The Jewish comic sensation dishes about his humor, growing up gay, and his favorite “Billy on the Street” segment on the staid PBS NewsHour’s series “Brief but Spectacular.”
Eichner, the Emmy-nominated host of the “Street” essentially has made his fortune running through the streets accosting unsuspecting people with pop culture questions.
ON HIS COMEDY
Eichner, 37, says his “Billy on the Street” persona is one of his characters.
“It’s pretty much my id as a 12-year-old kid blown up,” he told PBS
Eichner now says he is the one getting some pretty bizarre requests: “We were filming recently and someone yelled out from across the street ‘Billy, please harass me,’ which is a really strange request.”
ON BEING GAY
“I am gay. And I’m in comedy. I don’t know what to say about it. I was so blind to homophobia as a kid. I grew up in New York. I went to Stuyvesant (High School), a really nerdy math-science school where no one had sex,” said the New York-raised star.

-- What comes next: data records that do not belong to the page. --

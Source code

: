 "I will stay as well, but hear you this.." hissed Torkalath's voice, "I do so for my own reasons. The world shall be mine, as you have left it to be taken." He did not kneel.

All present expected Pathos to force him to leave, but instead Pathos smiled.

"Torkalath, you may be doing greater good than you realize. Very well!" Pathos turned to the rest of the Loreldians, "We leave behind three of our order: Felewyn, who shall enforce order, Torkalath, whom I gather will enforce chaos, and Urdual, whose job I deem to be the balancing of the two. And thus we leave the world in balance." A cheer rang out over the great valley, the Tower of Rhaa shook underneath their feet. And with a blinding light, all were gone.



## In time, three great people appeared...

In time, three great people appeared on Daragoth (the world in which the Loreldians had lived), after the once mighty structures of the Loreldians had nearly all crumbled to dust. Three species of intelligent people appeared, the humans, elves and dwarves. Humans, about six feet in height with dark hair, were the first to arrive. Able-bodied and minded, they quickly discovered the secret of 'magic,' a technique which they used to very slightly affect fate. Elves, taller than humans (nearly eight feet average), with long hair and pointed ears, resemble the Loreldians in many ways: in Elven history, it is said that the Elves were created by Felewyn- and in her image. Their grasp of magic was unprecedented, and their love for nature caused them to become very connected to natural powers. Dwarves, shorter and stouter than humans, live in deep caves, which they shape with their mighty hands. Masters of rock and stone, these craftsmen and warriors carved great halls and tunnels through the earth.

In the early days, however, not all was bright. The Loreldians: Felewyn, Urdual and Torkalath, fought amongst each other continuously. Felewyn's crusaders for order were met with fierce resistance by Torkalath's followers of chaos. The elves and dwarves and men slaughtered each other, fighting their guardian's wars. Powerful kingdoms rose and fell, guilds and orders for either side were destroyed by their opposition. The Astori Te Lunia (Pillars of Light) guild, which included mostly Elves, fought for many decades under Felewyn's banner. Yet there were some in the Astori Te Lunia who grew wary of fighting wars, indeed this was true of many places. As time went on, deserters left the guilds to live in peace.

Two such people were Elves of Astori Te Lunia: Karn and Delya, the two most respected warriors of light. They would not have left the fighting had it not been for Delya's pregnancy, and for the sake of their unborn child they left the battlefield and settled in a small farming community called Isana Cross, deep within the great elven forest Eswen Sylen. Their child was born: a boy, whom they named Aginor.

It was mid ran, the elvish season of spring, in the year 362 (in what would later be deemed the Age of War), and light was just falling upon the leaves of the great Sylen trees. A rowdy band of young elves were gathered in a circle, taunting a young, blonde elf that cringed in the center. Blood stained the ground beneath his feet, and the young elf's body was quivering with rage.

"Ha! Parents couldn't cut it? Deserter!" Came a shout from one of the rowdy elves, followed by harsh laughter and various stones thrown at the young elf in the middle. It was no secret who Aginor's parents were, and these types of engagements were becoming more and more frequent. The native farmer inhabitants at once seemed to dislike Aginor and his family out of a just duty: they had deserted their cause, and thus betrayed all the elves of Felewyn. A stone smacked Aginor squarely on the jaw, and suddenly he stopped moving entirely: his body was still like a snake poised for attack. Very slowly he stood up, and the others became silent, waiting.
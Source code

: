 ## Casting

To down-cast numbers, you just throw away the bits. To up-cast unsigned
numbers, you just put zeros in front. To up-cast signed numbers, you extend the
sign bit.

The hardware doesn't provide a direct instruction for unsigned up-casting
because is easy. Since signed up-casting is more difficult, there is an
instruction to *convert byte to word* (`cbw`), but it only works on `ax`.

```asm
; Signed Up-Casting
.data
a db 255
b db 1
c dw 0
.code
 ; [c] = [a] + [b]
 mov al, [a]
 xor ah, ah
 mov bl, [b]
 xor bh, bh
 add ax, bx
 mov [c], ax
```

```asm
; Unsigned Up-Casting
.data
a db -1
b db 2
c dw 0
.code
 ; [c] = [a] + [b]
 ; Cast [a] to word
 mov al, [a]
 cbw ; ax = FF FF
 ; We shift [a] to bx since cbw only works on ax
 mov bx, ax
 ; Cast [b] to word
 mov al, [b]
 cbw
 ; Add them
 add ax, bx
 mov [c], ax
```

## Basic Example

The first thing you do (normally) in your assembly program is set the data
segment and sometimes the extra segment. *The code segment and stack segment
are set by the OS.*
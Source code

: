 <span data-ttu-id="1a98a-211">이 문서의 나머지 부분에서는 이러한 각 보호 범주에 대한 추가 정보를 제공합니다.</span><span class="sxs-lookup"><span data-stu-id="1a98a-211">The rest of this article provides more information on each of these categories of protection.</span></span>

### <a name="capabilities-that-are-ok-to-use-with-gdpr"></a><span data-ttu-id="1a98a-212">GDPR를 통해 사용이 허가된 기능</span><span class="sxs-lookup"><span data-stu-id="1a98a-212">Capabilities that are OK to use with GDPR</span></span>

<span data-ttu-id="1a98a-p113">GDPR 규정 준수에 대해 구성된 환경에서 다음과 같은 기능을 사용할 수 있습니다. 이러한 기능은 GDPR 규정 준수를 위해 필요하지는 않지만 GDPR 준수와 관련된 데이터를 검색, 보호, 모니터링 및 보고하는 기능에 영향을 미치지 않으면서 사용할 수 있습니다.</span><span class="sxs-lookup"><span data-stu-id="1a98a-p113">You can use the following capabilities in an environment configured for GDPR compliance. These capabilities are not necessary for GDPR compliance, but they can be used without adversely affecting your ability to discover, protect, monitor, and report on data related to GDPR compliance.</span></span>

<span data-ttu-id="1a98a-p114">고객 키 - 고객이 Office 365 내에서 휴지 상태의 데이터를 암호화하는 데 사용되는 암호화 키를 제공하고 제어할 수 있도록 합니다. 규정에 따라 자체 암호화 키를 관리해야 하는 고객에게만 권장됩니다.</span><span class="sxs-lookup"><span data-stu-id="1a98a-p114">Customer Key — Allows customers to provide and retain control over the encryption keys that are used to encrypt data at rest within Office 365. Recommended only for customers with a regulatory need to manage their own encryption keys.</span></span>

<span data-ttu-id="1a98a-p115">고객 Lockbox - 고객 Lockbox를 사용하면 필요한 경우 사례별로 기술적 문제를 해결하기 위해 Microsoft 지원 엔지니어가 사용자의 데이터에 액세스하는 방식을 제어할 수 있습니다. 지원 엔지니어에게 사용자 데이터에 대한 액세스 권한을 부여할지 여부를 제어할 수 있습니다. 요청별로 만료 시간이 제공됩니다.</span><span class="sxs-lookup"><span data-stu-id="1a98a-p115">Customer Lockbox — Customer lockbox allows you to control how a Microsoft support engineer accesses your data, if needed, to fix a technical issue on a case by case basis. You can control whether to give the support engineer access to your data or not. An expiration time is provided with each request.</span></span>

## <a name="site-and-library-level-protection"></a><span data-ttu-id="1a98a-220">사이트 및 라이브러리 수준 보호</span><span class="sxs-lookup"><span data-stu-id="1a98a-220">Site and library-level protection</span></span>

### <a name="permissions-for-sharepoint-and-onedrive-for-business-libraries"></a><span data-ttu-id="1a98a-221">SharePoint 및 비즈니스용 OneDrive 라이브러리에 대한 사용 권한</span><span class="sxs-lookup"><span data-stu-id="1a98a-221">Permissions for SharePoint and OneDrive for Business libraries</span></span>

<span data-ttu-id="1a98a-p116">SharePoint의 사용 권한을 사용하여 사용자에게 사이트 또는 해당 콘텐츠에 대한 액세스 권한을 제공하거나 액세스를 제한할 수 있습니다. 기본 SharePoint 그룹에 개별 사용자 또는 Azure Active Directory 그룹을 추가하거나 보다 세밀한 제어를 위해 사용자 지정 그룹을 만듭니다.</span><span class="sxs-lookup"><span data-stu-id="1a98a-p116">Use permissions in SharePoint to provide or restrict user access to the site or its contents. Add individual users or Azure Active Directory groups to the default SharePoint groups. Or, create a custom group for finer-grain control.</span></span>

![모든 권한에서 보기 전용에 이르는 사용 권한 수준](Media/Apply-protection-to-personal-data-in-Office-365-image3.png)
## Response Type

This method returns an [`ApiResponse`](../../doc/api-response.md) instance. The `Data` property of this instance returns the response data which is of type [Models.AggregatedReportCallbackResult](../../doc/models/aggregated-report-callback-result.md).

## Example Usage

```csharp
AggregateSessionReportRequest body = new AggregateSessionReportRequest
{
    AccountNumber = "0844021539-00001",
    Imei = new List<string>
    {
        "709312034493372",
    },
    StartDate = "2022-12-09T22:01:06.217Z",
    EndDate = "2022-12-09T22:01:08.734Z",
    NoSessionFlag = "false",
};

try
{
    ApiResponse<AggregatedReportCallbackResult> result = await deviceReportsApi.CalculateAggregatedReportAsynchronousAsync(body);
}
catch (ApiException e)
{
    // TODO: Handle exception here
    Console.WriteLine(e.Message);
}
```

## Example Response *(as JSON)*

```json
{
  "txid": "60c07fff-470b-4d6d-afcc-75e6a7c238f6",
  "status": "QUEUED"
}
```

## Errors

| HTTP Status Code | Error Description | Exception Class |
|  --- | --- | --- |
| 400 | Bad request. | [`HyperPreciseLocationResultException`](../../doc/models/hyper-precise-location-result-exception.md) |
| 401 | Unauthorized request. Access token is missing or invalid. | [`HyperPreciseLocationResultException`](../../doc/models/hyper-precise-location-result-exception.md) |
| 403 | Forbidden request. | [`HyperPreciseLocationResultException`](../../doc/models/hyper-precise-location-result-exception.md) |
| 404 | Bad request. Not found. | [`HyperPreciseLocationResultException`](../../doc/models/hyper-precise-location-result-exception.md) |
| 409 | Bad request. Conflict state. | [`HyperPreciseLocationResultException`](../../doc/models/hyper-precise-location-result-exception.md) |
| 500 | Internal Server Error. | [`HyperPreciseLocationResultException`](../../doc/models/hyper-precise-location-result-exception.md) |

“When everyone asks me, ‘Was it a conscious choice to be out of the closet as a comedian?’ I was like, ‘I don’t know. Was it a conscious choice to be white? I don’t know.’ This is just like what I bring to the table. It’s just not that big of a deal and we all have the same issues.
“My gay married friends with kids are just as boring and annoying as my straight married friends with kids now and I don’t want to hang out with any of them, to be honest.” Ouch.
ON MADONNA
Our favorite Eichner moment — and his — was the segment where he barrels through the 2012 Super Bowl trying to get the dudes who were there for the game to talk about the reason he was there: Madonna’s over-the-top halftime show.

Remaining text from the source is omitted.